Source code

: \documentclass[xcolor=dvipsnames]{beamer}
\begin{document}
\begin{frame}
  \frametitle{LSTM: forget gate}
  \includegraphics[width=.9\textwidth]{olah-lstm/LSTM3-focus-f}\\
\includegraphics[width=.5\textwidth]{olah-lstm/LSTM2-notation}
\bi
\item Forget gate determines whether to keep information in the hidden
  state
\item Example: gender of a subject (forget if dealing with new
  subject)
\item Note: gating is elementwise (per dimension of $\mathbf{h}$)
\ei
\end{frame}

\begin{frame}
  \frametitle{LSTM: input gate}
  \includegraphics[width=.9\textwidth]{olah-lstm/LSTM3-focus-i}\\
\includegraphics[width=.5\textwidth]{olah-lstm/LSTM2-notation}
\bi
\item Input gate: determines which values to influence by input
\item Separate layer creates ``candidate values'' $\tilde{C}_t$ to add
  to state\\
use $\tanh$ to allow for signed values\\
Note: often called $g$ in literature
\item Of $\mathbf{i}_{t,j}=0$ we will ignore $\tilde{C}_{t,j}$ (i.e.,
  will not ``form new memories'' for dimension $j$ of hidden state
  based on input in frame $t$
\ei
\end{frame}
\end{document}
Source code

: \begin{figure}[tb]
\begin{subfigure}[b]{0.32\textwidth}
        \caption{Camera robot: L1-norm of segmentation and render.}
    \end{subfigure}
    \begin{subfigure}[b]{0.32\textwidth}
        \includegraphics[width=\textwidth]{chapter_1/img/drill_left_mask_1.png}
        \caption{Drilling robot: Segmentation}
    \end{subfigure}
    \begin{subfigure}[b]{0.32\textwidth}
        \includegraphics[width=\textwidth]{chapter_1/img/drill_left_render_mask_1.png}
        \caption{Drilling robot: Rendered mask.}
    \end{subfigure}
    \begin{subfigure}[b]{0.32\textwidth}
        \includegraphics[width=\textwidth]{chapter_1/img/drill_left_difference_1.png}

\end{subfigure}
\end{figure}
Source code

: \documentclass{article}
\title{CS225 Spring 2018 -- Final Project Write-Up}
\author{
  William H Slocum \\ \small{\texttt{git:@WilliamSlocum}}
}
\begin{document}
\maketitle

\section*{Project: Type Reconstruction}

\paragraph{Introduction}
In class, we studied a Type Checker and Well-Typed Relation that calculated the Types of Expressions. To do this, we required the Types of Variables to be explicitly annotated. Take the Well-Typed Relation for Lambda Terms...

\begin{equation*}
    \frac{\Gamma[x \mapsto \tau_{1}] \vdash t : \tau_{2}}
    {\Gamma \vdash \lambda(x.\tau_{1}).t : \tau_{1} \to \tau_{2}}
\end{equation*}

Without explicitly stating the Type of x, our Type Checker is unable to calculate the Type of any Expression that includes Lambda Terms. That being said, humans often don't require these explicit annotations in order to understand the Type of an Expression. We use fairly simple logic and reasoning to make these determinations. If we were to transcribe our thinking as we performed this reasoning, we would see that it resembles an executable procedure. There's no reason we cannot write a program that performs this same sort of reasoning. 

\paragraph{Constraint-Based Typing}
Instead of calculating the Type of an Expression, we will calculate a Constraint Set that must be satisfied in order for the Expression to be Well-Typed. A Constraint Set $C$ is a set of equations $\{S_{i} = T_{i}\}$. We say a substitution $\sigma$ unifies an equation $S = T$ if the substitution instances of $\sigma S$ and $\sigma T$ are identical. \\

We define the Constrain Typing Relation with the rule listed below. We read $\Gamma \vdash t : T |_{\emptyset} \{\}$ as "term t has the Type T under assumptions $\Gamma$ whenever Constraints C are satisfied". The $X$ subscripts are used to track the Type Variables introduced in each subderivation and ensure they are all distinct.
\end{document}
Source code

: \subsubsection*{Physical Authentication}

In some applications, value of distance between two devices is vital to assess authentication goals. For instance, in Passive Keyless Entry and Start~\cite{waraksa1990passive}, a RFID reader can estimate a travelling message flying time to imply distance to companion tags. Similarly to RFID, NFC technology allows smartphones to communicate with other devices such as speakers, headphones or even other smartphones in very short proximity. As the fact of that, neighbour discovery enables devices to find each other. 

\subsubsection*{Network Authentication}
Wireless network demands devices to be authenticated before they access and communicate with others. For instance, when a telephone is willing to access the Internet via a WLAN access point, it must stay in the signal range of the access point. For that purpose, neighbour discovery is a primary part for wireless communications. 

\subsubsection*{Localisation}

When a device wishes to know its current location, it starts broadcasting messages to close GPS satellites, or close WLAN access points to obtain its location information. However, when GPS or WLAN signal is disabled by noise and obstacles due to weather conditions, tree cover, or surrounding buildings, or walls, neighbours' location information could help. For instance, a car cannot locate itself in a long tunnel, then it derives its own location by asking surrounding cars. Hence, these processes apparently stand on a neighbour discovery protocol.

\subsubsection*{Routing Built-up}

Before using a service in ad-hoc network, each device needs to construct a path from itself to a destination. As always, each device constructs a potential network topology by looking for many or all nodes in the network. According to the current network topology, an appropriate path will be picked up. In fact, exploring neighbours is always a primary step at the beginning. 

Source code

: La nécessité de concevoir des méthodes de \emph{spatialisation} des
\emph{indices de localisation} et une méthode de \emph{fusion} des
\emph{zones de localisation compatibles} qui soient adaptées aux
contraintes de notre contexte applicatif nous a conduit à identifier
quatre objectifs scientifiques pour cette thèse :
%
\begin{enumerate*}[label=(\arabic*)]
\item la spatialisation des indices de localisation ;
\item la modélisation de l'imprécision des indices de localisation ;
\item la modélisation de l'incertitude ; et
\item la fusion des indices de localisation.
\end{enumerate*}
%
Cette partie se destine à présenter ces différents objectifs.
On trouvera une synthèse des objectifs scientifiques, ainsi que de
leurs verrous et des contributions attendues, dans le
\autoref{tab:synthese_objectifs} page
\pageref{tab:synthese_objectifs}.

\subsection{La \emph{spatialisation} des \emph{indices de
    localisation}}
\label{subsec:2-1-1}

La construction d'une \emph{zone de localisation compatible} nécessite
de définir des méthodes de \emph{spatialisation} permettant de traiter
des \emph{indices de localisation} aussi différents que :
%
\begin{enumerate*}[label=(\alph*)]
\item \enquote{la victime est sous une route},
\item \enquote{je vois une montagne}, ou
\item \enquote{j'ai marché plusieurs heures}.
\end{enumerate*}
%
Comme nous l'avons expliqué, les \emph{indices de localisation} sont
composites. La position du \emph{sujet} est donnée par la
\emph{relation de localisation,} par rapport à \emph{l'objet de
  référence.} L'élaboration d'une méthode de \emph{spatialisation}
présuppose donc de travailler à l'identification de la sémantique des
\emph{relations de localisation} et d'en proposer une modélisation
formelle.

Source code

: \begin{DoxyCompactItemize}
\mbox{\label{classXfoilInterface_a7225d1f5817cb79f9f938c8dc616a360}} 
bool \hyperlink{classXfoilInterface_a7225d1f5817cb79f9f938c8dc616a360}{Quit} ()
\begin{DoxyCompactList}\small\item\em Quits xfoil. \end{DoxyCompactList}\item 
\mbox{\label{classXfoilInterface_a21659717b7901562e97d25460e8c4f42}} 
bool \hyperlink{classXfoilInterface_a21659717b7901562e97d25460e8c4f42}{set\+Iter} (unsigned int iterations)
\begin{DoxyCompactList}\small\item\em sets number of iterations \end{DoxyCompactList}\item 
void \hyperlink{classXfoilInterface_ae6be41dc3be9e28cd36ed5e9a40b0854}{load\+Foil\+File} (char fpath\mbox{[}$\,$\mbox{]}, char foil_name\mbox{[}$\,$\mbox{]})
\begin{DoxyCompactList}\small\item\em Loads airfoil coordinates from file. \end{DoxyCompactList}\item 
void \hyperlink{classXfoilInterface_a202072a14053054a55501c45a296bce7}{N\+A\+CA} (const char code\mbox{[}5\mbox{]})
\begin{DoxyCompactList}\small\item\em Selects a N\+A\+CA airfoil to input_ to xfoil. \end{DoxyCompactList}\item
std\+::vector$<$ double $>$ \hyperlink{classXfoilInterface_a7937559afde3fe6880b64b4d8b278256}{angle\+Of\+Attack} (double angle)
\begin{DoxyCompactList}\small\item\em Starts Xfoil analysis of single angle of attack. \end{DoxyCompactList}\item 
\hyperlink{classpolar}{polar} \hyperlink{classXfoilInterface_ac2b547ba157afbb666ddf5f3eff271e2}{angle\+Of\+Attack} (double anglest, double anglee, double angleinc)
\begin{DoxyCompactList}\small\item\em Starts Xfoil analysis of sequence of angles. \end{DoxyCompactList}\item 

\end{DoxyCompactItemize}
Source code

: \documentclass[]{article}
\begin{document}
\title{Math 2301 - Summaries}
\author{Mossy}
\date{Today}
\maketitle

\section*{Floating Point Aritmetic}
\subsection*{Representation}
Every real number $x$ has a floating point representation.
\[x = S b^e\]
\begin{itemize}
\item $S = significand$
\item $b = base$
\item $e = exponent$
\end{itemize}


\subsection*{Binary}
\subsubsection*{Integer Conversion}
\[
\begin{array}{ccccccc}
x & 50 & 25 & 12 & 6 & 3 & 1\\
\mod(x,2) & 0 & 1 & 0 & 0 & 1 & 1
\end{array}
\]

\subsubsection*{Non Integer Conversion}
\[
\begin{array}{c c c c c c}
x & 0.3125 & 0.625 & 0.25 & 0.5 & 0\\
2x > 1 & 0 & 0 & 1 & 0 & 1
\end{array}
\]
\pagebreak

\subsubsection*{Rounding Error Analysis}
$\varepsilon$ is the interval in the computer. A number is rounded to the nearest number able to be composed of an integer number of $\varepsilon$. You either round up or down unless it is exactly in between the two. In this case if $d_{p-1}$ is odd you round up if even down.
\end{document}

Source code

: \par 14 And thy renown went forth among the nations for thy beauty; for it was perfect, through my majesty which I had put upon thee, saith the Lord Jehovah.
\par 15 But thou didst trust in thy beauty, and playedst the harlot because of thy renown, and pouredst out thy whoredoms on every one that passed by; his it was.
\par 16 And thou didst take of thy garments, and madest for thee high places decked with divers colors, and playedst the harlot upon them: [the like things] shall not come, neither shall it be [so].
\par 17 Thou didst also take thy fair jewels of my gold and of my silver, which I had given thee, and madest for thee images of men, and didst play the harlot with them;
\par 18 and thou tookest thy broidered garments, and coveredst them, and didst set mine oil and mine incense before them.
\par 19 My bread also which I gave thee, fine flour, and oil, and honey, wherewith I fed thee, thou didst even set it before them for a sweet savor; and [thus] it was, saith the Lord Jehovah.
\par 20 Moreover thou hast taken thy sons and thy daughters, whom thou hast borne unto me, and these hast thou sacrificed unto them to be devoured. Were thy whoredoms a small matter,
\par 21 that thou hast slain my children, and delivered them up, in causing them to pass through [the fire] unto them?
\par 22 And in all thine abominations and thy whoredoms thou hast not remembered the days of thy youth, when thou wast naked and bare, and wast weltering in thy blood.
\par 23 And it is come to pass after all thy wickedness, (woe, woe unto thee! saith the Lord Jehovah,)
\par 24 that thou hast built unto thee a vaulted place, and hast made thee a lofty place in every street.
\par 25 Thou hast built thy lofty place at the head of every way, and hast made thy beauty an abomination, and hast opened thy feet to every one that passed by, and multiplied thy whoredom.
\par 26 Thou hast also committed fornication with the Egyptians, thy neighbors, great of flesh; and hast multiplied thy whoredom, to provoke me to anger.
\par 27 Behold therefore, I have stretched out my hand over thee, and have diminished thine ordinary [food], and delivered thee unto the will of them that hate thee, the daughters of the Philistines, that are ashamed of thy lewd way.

» Work task:
Return the count of lines in the entries above that include the word "which", without any added text.

» Exercise output:
4